Outra importante questão relacionada ao espaço público é a oferta de parques e áreas verdes em geral, que podem levar a uma maior circulação de pessoas.

Nesse sentido, outra oportunidade que se apresenta para o Rio de Janeiro é garantir uma expansão urbana mais saudável e estimular a confiança do cidadão por meio de mecanismos que façam uso mais eficiente de recursos naturais, como a construção de edifícios e, posteriormente, bairros ecoeficientes, que tenham menor consumo de energia, reaproveitem água e tenham uma boa gestão de resíduos. Esses bairros, também conhecidos como Distritos Verdes, além de serem mais viáveis economicamente criam um sentido de corresponsabilidade sobre o território e o tornam mais atrativo para a população.

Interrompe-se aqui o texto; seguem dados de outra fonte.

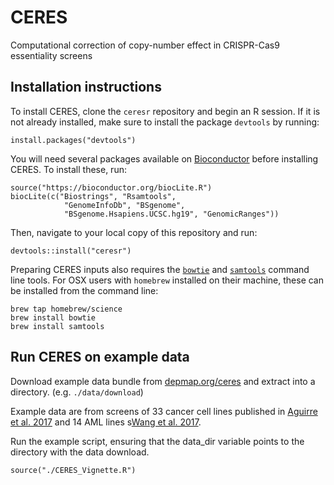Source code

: # CERES
Computational correction of copy-number effect in CRISPR-Cas9 essentiality screens

## Installation instructions

To install CERES, clone the `ceresr` repository and begin an R session. If it is not already installed, make sure to install the package `devtools` by running:

```
install.packages("devtools")
```
You will need several packages available on [Bioconductor](https://bioconductor.org) before installing CERES. To install these, run:

```
source("https://bioconductor.org/biocLite.R")
biocLite(c("Biostrings", "Rsamtools", 
            "GenomeInfoDb", "BSgenome", 
            "BSgenome.Hsapiens.UCSC.hg19", "GenomicRanges"))
```

Then, navigate to your local copy of this repository and run:

```
devtools::install("ceresr")
```

Preparing CERES inputs also requires the [`bowtie`](http://bowtie-bio.sourceforge.net/index.shtml) and [`samtools`](http://samtools.sourceforge.net) command line tools. For OSX users with `homebrew` installed on their machine, these can be installed from the command line:

```
brew tap homebrew/science
brew install bowtie
brew install samtools
```

## Run CERES on example data

Download example data bundle from [depmap.org/ceres](http://depmap.org/ceres) and extract into a directory. (e.g. `./data/download`)

Example data are from screens of 33 cancer cell lines published in [Aguirre et al. 2017](https://www.ncbi.nlm.nih.gov/pubmed/27260156) and 14 AML lines s[Wang et al. 2017](https://www.ncbi.nlm.nih.gov/pubmed/28162770).

Run the example script, ensuring that the data_dir variable points to the directory with the data download.

```
source("./CERES_Vignette.R")
```
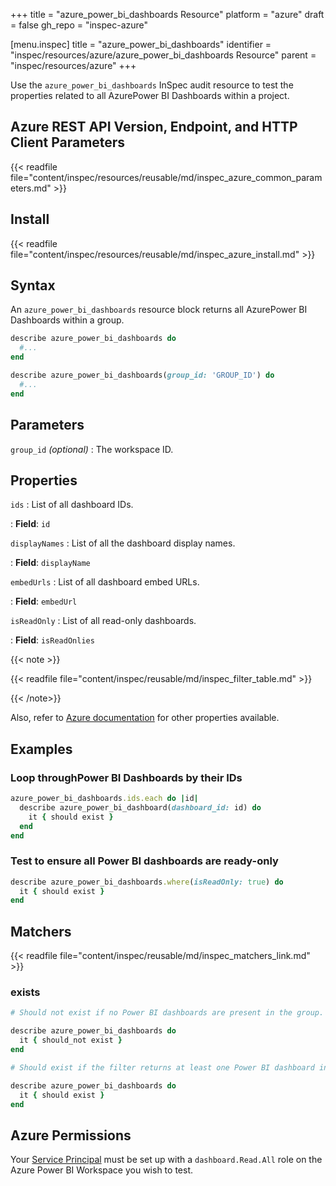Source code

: +++
title = "azure_power_bi_dashboards Resource"
platform = "azure"
draft = false
gh_repo = "inspec-azure"

[menu.inspec]
title = "azure_power_bi_dashboards"
identifier = "inspec/resources/azure/azure_power_bi_dashboards Resource"
parent = "inspec/resources/azure"
+++

Use the `azure_power_bi_dashboards` InSpec audit resource to test the properties related to all AzurePower BI Dashboards within a project.

## Azure REST API Version, Endpoint, and HTTP Client Parameters

{{< readfile file="content/inspec/resources/reusable/md/inspec_azure_common_parameters.md" >}}

## Install

{{< readfile file="content/inspec/resources/reusable/md/inspec_azure_install.md" >}}

## Syntax

An `azure_power_bi_dashboards` resource block returns all AzurePower BI Dashboards within a group.

```ruby
describe azure_power_bi_dashboards do
  #...
end
```

```ruby
describe azure_power_bi_dashboards(group_id: 'GROUP_ID') do
  #...
end
```

## Parameters

`group_id` _(optional)_
: The workspace ID.

## Properties

`ids`
: List of all dashboard IDs.

: **Field**: `id`

`displayNames`
: List of all the dashboard display names.

: **Field**: `displayName`

`embedUrls`
: List of all dashboard embed URLs.

: **Field**: `embedUrl`

`isReadOnly`
: List of all read-only dashboards.

: **Field**: `isReadOnlies`

{{< note >}}

{{< readfile file="content/inspec/reusable/md/inspec_filter_table.md" >}}

{{< /note>}}

Also, refer to [Azure documentation](https://docs.microsoft.com/en-us/rest/api/power-bi/dashboards/get-dashboards) for other properties available.

## Examples

### Loop throughPower BI Dashboards by their IDs

```ruby
azure_power_bi_dashboards.ids.each do |id|
  describe azure_power_bi_dashboard(dashboard_id: id) do
    it { should exist }
  end
end
```

### Test to ensure all Power BI dashboards are ready-only

```ruby
describe azure_power_bi_dashboards.where(isReadOnly: true) do
  it { should exist }
end
```

## Matchers

{{< readfile file="content/inspec/reusable/md/inspec_matchers_link.md" >}}

### exists

```ruby
# Should not exist if no Power BI dashboards are present in the group.

describe azure_power_bi_dashboards do
  it { should_not exist }
end

# Should exist if the filter returns at least one Power BI dashboard in the group.

describe azure_power_bi_dashboards do
  it { should exist }
end
```

## Azure Permissions

Your [Service Principal](https://docs.microsoft.com/en-us/azure/azure-resource-manager/resource-group-create-service-principal-portal) must be set up with a `dashboard.Read.All` role on the Azure Power BI Workspace you wish to test.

Para que bairros ecoeficientes se tornem realidade, é necessário criar um modelo de negócios que permita ao desenvolvedor do bairro ter retorno sobre seu investimento. Geralmente, o custo de construção é mais alto do que o das construções convencionais. No entanto, a economia em gastos operacionais mais do que compensa o investimento inicial.